Guys, I hate the word “adulting.” I GET it, I FEEL it, but I hate using *that word* to DESCRIBE it.
Yes, making everything happen is hard, especially as more and more “adult” things get piled on our plates. But I don’t think using effed up baby-talk to express how frustrating it is and how vulnerable it makes us feel actually winds up making us feel any better. It just makes us into whiners.
To call it “adulting” belittles what it truly is, which is fucking BRAVERY and ACCOMPLISHMENT. Doing all those shitty, not fun, necessary, “adulting” things gets us further. It makes us better at taking on challenges. It makes us more confident when the next hard thing comes along. And there’s always a next hard thing.
I’m afraid of life getting more complicated. I’m frustrated by the length of my to do list. I have audibly groaned when picking up the pile of mail to find it full of bills. I’m terrified of anything that involves the word “insurance.” (Renters’, Health, Auto, WHAT NEXT?!) I don’t know how in the hell I’m going to pay for everything I need to in the immediate future. I’m working to jump start a business on my own, putting my trust into myself and my drive to get me where I want to be (which is uncharted territory for me). I’ve got places to be so that I don’t miss the important stuff happening in the lives of my loved ones. I’m feeling like a fucking bum while trying so hard to not resent myself for borrowing money to get myself through a rough patch. Yeah, man, “adulting” is hard. (stfu)
But, here’s the thing, I have to DEAL with that stuff. I have to take action. It’s the only way the list gets smaller, the only way to shrink the fear, the only way to shoot down those demon-tasks looming above me, trying to get me to cry into my coffee (and sometimes succeeding).
It sucks, but I won’t call it adulting.
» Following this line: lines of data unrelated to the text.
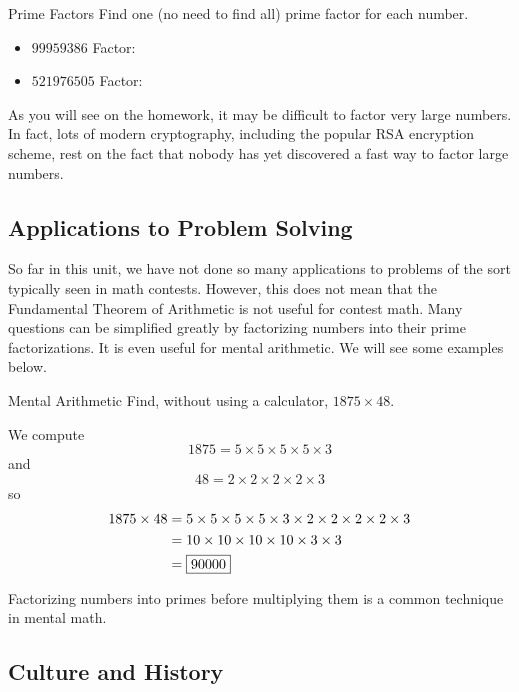 \documentclass[a4paper,10pt]{report}
\begin{document}
\begin{problem}{Prime Factors}
 Find one (no need to find all) prime factor for each number.

 \begin{itemize}
  \item $99959386$ \hfill Factor: 
  \item $521976505$ \hfill Factor: 
 \end{itemize}
\end{problem}

As you will see on the homework, it may be difficult to factor very large
numbers. In fact, lots of modern cryptography, including the popular RSA
encryption scheme, rest on the fact that nobody has yet discovered a fast way to
factor large numbers.

\subsection{Applications to Problem Solving}

So far in this unit, we have not done so many applications to problems of the
sort typically seen in math contests. However, this does not mean that the
Fundamental Theorem of Arithmetic is not useful for contest math. Many questions
can be simplified greatly by factorizing numbers into their prime
factorizations. It is even useful for mental arithmetic. We will see some
examples below.

\begin{problem}{Mental Arithmetic}
 Find, without using a calculator, $1875\times48$.

 \begin{solution}
  We compute \[
   1875 = 5 \times 5 \times 5 \times 5 \times 3
  \] and \[
   48 = 2 \times 2 \times 2 \times 2 \times 3
  \] so \begin{align*}
   1875 \times 48
   &= 5 \times 5 \times 5 \times 5 \times 3 \times 2 \times 2 \times 2 \times 2
   \times 3 \\
   &= 10 \times 10 \times 10 \times 10 \times 3 \times 3 \\
   &= \Ans{90000}
  \end{align*}

  Factorizing numbers into primes before multiplying them is a common technique
  in mental math.
 \end{solution}
\end{problem}

\subsection{Culture and History}
\end{document}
I WILL, however, call it what it is.
Being a badass. Being brave. Getting shit done. Rocking it out. Owning my responsibilities. Making it happen. Making magic. Creating a life. Being strong. Building my confidence.
The hard things are just going to keep coming as we grow. There’s no way around it, unless you have a super boring life. And I don’t what a super boring life. I mean, fuck that, am I right?